JEXEC

From Joomla! Documentation

This page is a translated version of the page JEXEC and the translation is 100% complete.

Other languages:
English • ‎español • ‎français • ‎Nederlands • ‎中文(台灣)‎
Copyedit.png
This Article Needs Your Help

This article is tagged because it NEEDS REVIEW. You can help the Joomla! Documentation Wiki by contributing to it.
More pages that need help similar to this one are here. NOTE-If you feel the need is satistified, please remove this notice.


Esta página documenta la verificación _JEXEC que se utiliza para proteger los archivos PHP, explicando por qué se usa, cuándo usarlo y situaciones donde no debería utilizarse. Mira también: ¿Por qué la mayoría de los archivos PHP de Joomla! se inician con define(' JEXEC')...?

¿Qué?

La siguiente línea se encuentra comúnmente en el inicio de los archivos PHP de Joomla!:

defined('_JEXEC') or die('Restricted access');

¿Por qué?

_JEXEC es una constante que se define normalmente en el archivo index.php en la raíz de la instancia de Joomla! y se utiliza para marcar un punto de entrada seguro a Joomla. La verificación defined o die asegura que _JEXEC ha sido definido en el camino para llegar al archivo. Esto se utiliza para asegurarse que un archivo que podría exponer información de la ruta de acceso debido a funciones, variables o clases no está definido en el archivo de informes de errores de PHP y exponer una ruta de acceso.
También evita la inyección accidental de variables a través de un ataque a register globals impidiendo que el archivo PHP suponga que esta dentro de la aplicación cuando realmente no lo es.

Configurar los informes de errores tendría un efecto similar, sin embargo hay configuraciones en las que el cambio de configuración no están permitidos en PHP.INI. La verificación de JEXEC funciona independientemente de si la configuración se puede cambiar y no tiene otros efectos secundarios (por ejemplo, si estás depurando tener que reducir cada archivo al generar un informe de error sería molesto, porque tendrías que establecer un indicador de depuración para detenerlo o después de cada archivo se incluye restablecer el informe de error y eso ¡no es divertido!).

¿Cuando?

El control debe ser añadido a los archivos cuando se accede a causa de la directa exposición de una ruta. Por ejemplo, el siguiente error se produce cuando el plugin del Sistema Backlink (/plugins/system/backlink.php archivo) ha tenido deshabilitada la verificación _JEXEC:

Fatal error: Call to undefined function jimport() in /Users/pasamio/Sites/workspace/joomla_15/plugins/system/backlink.php on line 18

Como se evidente, la función 'jimport' no existe cuando el archivo es llamado directamente por PHP generando un error y expone la ruta de acceso al archivo.
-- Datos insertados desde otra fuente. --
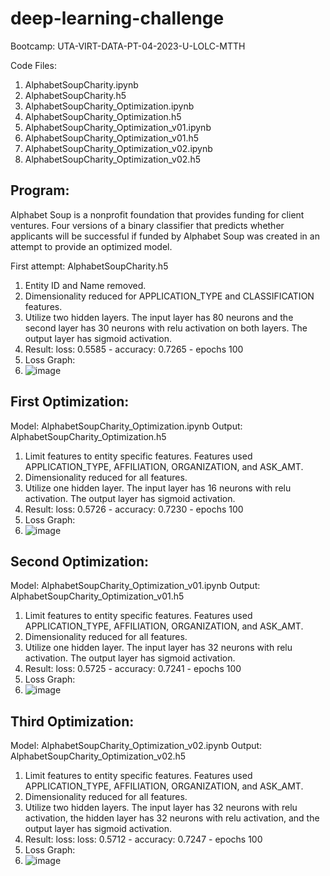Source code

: # deep-learning-challenge

Bootcamp: UTA-VIRT-DATA-PT-04-2023-U-LOLC-MTTH

Code Files: 
  1. AlphabetSoupCharity.ipynb
  2. AlphabetSoupCharity.h5
  3. AlphabetSoupCharity_Optimization.ipynb
  4. AlphabetSoupCharity_Optimization.h5
  5. AlphabetSoupCharity_Optimization_v01.ipynb
  6. AlphabetSoupCharity_Optimization_v01.h5
  7. AlphabetSoupCharity_Optimization_v02.ipynb
  8. AlphabetSoupCharity_Optimization_v02.h5

  
## Program:
Alphabet Soup is a nonprofit foundation that provides funding for client ventures. Four versions of a binary classifier that predicts whether applicants will be successful if funded by Alphabet Soup was created in an attempt to provide an optimized model.

First attempt: AlphabetSoupCharity.h5
  1. Entity ID and Name removed.
  2. Dimensionality reduced for APPLICATION_TYPE and CLASSIFICATION features.
  3. Utilize two hidden layers. The input layer has 80 neurons and the second layer has 30 neurons with relu activation on both layers. The output layer has sigmoid activation.
  4. Result: loss: 0.5585 - accuracy: 0.7265 - epochs 100
  5. Loss Graph:
  6. ![image](https://github.com/CharlesQuinn1/deep-learning-challenge/assets/128498023/bb6d4c16-7f28-4ae9-a945-529201a2caae)

## First Optimization:
Model: AlphabetSoupCharity_Optimization.ipynb
Output: AlphabetSoupCharity_Optimization.h5
  1. Limit features to entity specific features. Features used APPLICATION_TYPE, AFFILIATION, ORGANIZATION, and ASK_AMT.
  2. Dimensionality reduced for all features.
  3. Utilize one hidden layer. The input layer has 16 neurons with relu activation. The output layer has sigmoid activation.
  4. Result: loss: 0.5726 - accuracy: 0.7230 - epochs 100
  5. Loss Graph:
  6. ![image](https://github.com/CharlesQuinn1/deep-learning-challenge/assets/128498023/68856e25-036e-4284-adfb-1a478f9ffba4)

## Second Optimization:
Model: AlphabetSoupCharity_Optimization_v01.ipynb
Output: AlphabetSoupCharity_Optimization_v01.h5

  1. Limit features to entity specific features. Features used APPLICATION_TYPE, AFFILIATION, ORGANIZATION, and ASK_AMT.
  2. Dimensionality reduced for all features.
  3. Utilize one hidden layer. The input layer has 32 neurons with relu activation. The output layer has sigmoid activation.
  4. Result: loss: 0.5725 - accuracy: 0.7241 - epochs 100
  5. Loss Graph:
  6. ![image](https://github.com/CharlesQuinn1/deep-learning-challenge/assets/128498023/b3625f83-159c-4f6f-b4ab-531e3a3e432b)

## Third Optimization:
Model: AlphabetSoupCharity_Optimization_v02.ipynb
Output: AlphabetSoupCharity_Optimization_v02.h5

  1. Limit features to entity specific features. Features used APPLICATION_TYPE, AFFILIATION, ORGANIZATION, and ASK_AMT.
  2. Dimensionality reduced for all features.
  3. Utilize two hidden layers. The input layer has 32 neurons with relu activation, the hidden layer has 32 neurons with relu activation, and the output layer has sigmoid activation.
  4. Result: loss: loss: 0.5712 - accuracy: 0.7247 - epochs 100
  5. Loss Graph:
  6. ![image](https://github.com/CharlesQuinn1/deep-learning-challenge/assets/128498023/8c013ccd-d689-4010-974e-c805d97da729)
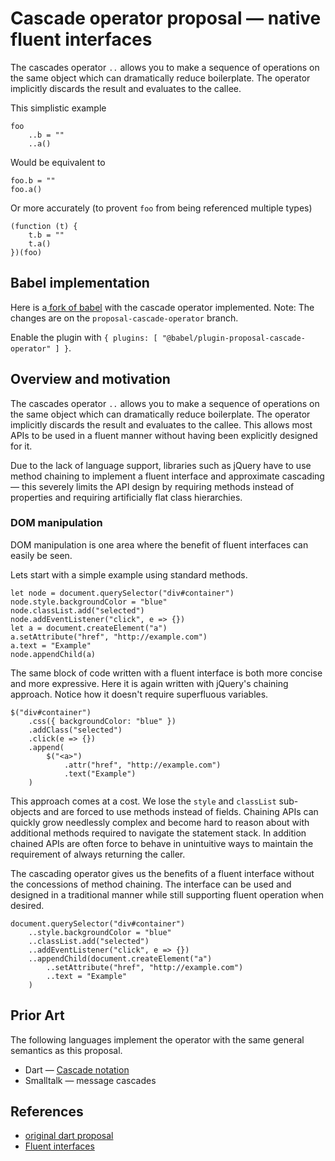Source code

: # Cascade operator proposal — native fluent interfaces
The cascades operator `..` allows you to make a sequence of operations on the same object which can dramatically reduce boilerplate. The operator implicitly discards the result and evaluates to the callee.

This simplistic example

    foo
        ..b = ""
        ..a()

Would be equivalent to

    foo.b = ""
    foo.a()

Or more accurately (to provent `foo` from being referenced multiple types)

    (function (t) {
        t.b = ""
        t.a()
    })(foo)

## Babel implementation

Here is a[ fork of babel](https://github.com/RedHatter/babel/tree/proposal-cascade-operator) with the cascade operator implemented. Note: The changes are on the `proposal-cascade-operator` branch.

Enable the plugin with `{ plugins: [ "@babel/plugin-proposal-cascade-operator" ] }`.

## Overview and motivation
The cascades operator `..` allows you to make a sequence of operations on the same object which can dramatically reduce boilerplate. The operator implicitly discards the result and evaluates to the callee. This allows most APIs to be used in a fluent manner without having been explicitly designed for it.

Due to the lack of language support, libraries such as jQuery have to use method chaining to implement a fluent interface and approximate cascading — this severely limits the API design by requiring methods instead of properties and requiring artificially flat class hierarchies.

### DOM manipulation

DOM manipulation is one area where the benefit of fluent interfaces can easily be seen.

Lets start with a simple example using standard methods.

    let node = document.querySelector("div#container")
    node.style.backgroundColor = "blue"
    node.classList.add("selected")
    node.addEventListener("click", e => {})
    let a = document.createElement("a")
    a.setAttribute("href", "http://example.com")
    a.text = "Example"
    node.appendChild(a)

The same block of code written with a fluent interface is both more concise and more expressive. Here it is again written with jQuery's chaining approach. Notice how it doesn't require superfluous variables.

    $("div#container")
        .css({ backgroundColor: "blue" })
        .addClass("selected")
        .click(e => {})
        .append(
            $("<a>")
                .attr("href", "http://example.com")
                .text("Example")
        )

This approach comes at a cost. We lose the `style` and `classList` sub-objects and are forced to use methods instead of fields. Chaining APIs can quickly grow needlessly complex and become hard to reason about with additional methods required to navigate the statement stack. In addition chained APIs are often force to behave in unintuitive ways to maintain the requirement of always returning the caller.

The cascading operator gives us the benefits of a fluent interface without the concessions of method chaining. The interface can be used and designed in a traditional manner while still supporting fluent operation when desired.

    document.querySelector("div#container")
        ..style.backgroundColor = "blue"
        ..classList.add("selected")
        ..addEventListener("click", e => {})
        ..appendChild(document.createElement("a")
            ..setAttribute("href", "http://example.com")
            ..text = "Example"
        )

## Prior Art
The following languages implement the operator with the same general semantics as this proposal.

* Dart — [Cascade notation](https://www.dartlang.org/guides/language/language-tour#cascade-notation-)
* Smalltalk — message cascades

## References
* [original dart proposal](https://docs.google.com/document/d/1U0PeHtVQHMQ8usy7xI5Luo01W5LuWR1acN5odgu_Mtw/edit?pli=1#heading=h.tkyl552ayct9)
* [Fluent interfaces](https://en.wikipedia.org/wiki/Fluent_interface)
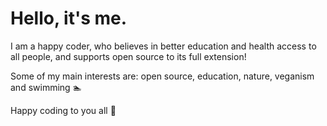 # Hello, it's me.

I am a happy coder, who believes in better education and health access to all
people, and supports open source to its full extension!

Some of my main interests are: open source, education, nature, veganism and
swimming 🏊

Happy coding to you all 🌠
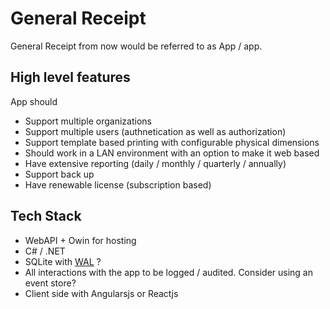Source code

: # General Receipt

General Receipt from now would be referred to as App / app.

High level features
-------------------

App should 

 - Support multiple organizations
 - Support multiple users (authnetication as well as authorization)
 - Support template based printing with configurable physical dimensions
 - Should work in a LAN environment with an option to make it web based
 - Have extensive reporting (daily / monthly / quarterly / annually)
 - Support back up
 - Have renewable license (subscription based)
 
Tech Stack
----------

 - WebAPI + Owin for hosting
 - C# / .NET 
 - SQLite with [WAL](http://www.sqlite.org/draft/wal.html) ?
 - All interactions with the app to be logged / audited. Consider using an event store?
 - Client side with Angularsjs or Reactjs
 
 
 

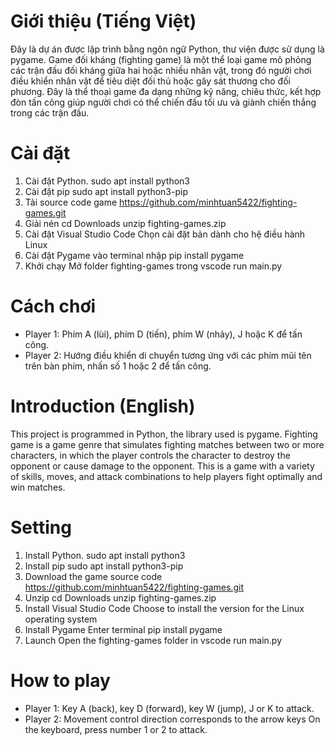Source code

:# Giới thiệu (Tiếng Việt)
Đây là dự án được lập trình bằng ngôn ngữ Python, thư viện được sử dụng là pygame.
Game đối kháng (fighting game) là một thể loại game mô phỏng các trận đấu đối kháng giữa hai hoặc nhiều nhân vật, trong đó người chơi điều khiển nhân vật để tiêu diệt đối thủ hoặc gây sát thương cho đối phương. Đây là thể thoại game đa dạng những kỹ năng, chiêu thức, kết hợp đòn tấn công giúp người chơi có thể chiến đấu tối ưu và giành chiến thắng trong các trận đấu.
# Cài đặt 
1. Cài đặt Python.
sudo apt install python3
2. Cài đặt pip
sudo apt install python3-pip
3. Tải source code game 
https://github.com/minhtuan5422/fighting-games.git
4. Giải nén
cd Downloads
unzip fighting-games.zip
5. Cài đặt Visual Studio Code
Chọn cài đặt bản dành cho hệ điều hành Linux
6. Cài đặt Pygame
vào terminal nhập
pip install pygame
7. Khởi chạy
Mở folder fighting-games trong vscode
run main.py

# Cách chơi
+ Player 1: Phím A (lùi), phím D (tiến), phím W (nhảy), J hoặc K để
tấn công.
+ Player 2: Hướng điều khiển di chuyển tương ứng với các phím mũi tên
trên bàn phím, nhấn số 1 hoặc 2 để tấn công.


# Introduction (English)
This project is programmed in Python, the library used is pygame.
Fighting game is a game genre that simulates fighting matches between two or more characters, in which the player controls the character to destroy the opponent or cause damage to the opponent. This is a game with a variety of skills, moves, and attack combinations to help players fight optimally and win matches.
# Setting
1. Install Python.
sudo apt install python3
2. Install pip
sudo apt install python3-pip
3. Download the game source code
https://github.com/minhtuan5422/fighting-games.git
4. Unzip
cd Downloads
unzip fighting-games.zip
5. Install Visual Studio Code
Choose to install the version for the Linux operating system
6. Install Pygame
Enter terminal
pip install pygame
7. Launch
Open the fighting-games folder in vscode
run main.py
# How to play
+ Player 1: Key A (back), key D (forward), key W (jump), J or K to
attack.
+ Player 2: Movement control direction corresponds to the arrow keys
On the keyboard, press number 1 or 2 to attack.

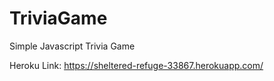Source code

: # TriviaGame

Simple Javascript Trivia Game

Heroku Link: https://sheltered-refuge-33867.herokuapp.com/
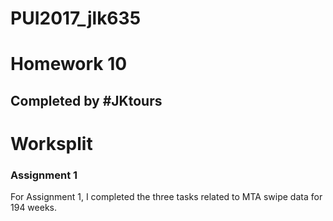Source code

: # PUI2017_jlk635

# Homework 10

## Completed by #JKtours

# Worksplit

### Assignment 1
For Assignment 1, I completed the three tasks related to MTA swipe data for 194 weeks.



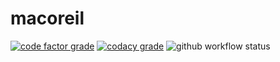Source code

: # macoreil

[![code factor grade](https://img.shields.io/codefactor/grade/github/allan-walpy/macoreil?label=code%20factor&style=for-the-badge)](https://www.codefactor.io/repository/github/allan-walpy/macoreil)
[![codacy grade](https://img.shields.io/codacy/grade/ae72296a91c14210ba99635ac39b898c?label=codacy&style=for-the-badge)](https://www.codacy.com/manual/allan-walpy/macoreil)
![github workflow status](https://img.shields.io/github/workflow/status/allan-walpy/macoreil/core?style=for-the-badge)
Agrega la verificación defined o día a este archivo causa un mensaje de "Acceso Restringido" que se muestra cuando se accede al archivo.

Así que la regla general es hacer la verificación JEXEC si el archivo PHP depende de otro archivo para que funcione correctamente. Por lo general, si tienes acceso a un archivo directamente sin la verificación JEXEC y un error PHP es elevado (suponiendo que tu informes de errores PHP está configurado, de forma predeterminada, para mostrar los errores) sobre la ausencia de una variable, función, objeto o similares, entonces, el archivo debe ser protegido.

Algunos archivos no necesitan ser protegidos de esta verificación. Podrían ser archivos sin dependencias externas (por ejemplo, una simple clase o trozos de código) o pueden ser archivos externos que pueden operar sin estar dentro de Joomla!. Ejemplos de esto incluyen el generador Javascript GZip de TinyMCE, el cual es totalmente autónomo.